Comparando-se os pesos dos itens que compõem Alimentação no domicílio, nota-se que a participação do conjunto das proteínas animais no IPCA é muito maior do que no CPI – com destaque para Carnes (quase todo composto por carne bovina, ainda que as carnes de suínos e de carneiros também façam parte do grupamento). Mas o subgrupo que engloba cereais, farinhas e féculas, legumes e verduras in-natura, citado anteriormente, também tem participação maior do que no seu congênere americano: 15,6% no IPCA e 9,9% no CPI. Por outro lado, a importância relativa de bebidas e de enlatados e conservas, no Brasil, é menor do que nos EUA.
A variação acumulada no período é apresentada na Tabela 5: chamam a atenção os números do item Frutas (275%) e do agregado cereais, farinhas e féculas, legumes e verduras in-natura (169%), tanto pela variação em si como pela diferença em relação ao registrado no CPI. Esse ponto é interessante, pois os produtos aqui incluídos não são necessariamente tradeables, (e, portanto, influenciados pela desvalorização do real), ao menos no sentido de participação relevante da corrente de comércio sobre o consumo aparente. Vale aqui, portanto, uma investigação adicional avaliando a evolução desses itens separadamente.

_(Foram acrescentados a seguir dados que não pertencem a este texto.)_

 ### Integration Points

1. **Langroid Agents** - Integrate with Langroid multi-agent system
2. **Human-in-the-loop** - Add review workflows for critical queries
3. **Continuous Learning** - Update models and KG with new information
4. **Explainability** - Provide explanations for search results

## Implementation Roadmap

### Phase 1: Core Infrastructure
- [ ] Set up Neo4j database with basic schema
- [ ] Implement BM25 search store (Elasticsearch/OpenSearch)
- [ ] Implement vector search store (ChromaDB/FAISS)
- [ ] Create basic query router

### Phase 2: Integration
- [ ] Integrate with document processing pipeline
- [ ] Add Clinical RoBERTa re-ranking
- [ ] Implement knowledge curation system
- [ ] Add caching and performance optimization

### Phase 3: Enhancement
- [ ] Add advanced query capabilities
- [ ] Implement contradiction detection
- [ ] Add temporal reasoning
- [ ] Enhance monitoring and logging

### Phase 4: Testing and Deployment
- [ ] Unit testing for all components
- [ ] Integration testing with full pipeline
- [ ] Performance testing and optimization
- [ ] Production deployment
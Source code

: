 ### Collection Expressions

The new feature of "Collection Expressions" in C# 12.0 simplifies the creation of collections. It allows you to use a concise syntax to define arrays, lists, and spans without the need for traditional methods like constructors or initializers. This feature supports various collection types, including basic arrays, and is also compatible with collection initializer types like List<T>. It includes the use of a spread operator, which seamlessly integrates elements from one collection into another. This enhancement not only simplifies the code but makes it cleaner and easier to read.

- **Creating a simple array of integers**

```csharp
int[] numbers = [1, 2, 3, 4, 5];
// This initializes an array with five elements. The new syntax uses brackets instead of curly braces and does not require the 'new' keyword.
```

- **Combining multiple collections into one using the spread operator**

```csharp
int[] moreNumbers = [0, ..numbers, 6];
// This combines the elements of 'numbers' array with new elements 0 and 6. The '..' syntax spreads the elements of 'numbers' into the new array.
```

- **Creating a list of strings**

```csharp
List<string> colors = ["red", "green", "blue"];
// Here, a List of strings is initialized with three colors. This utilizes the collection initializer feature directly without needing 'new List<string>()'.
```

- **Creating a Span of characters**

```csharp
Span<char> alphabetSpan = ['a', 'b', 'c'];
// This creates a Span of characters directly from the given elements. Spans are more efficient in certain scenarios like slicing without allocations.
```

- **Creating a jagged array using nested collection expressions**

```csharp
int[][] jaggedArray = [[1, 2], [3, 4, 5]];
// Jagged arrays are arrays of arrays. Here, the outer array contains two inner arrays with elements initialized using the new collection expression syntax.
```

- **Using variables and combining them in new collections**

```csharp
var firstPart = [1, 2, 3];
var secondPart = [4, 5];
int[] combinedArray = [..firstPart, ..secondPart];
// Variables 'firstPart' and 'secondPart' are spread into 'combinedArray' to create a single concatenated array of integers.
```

Já os itens Pescados, Açúcares e derivados e Carnes e peixes industrializados foram os que apresentaram as menores variações e menores diferenças na comparação com o índice calculado pelo BLS.
As opiniões expressas neste artigo são de responsabilidade exclusiva do autor, não refletindo necessariamente a opinião institucional da FGV.
[3] Vale notar que a meta de inflação do FED tem como baliza o personal consumption expenditures (PCE), que é o deflator do consumo das famílias, parte integrante do PIB. Muitas das recentes mudanças metodológicas no cálculo do CPI têm como finalidade, inclusive, tornar os dois índices mais próximos. Voltaremos a tratar desse ponto, e de suas implicações sobre a compatibilidade das metas, em post futuro.
[4] Os ajustes de qualidade podem fazer com que a variação do preço computada no CPI seja menor do que a verificada na hora da compra pelo consumidor. Para ver sobre os ajustes de qualidade utilizados pelo BLS, acessar: https://www.bls.gov/cpi/quality-adjustment/
[5] A meta de inflação em 2017 ainda era de 4,5%, e o IPCA fechou o ano em 2,95%: o piso da meta em 2017 e o centro da meta atual.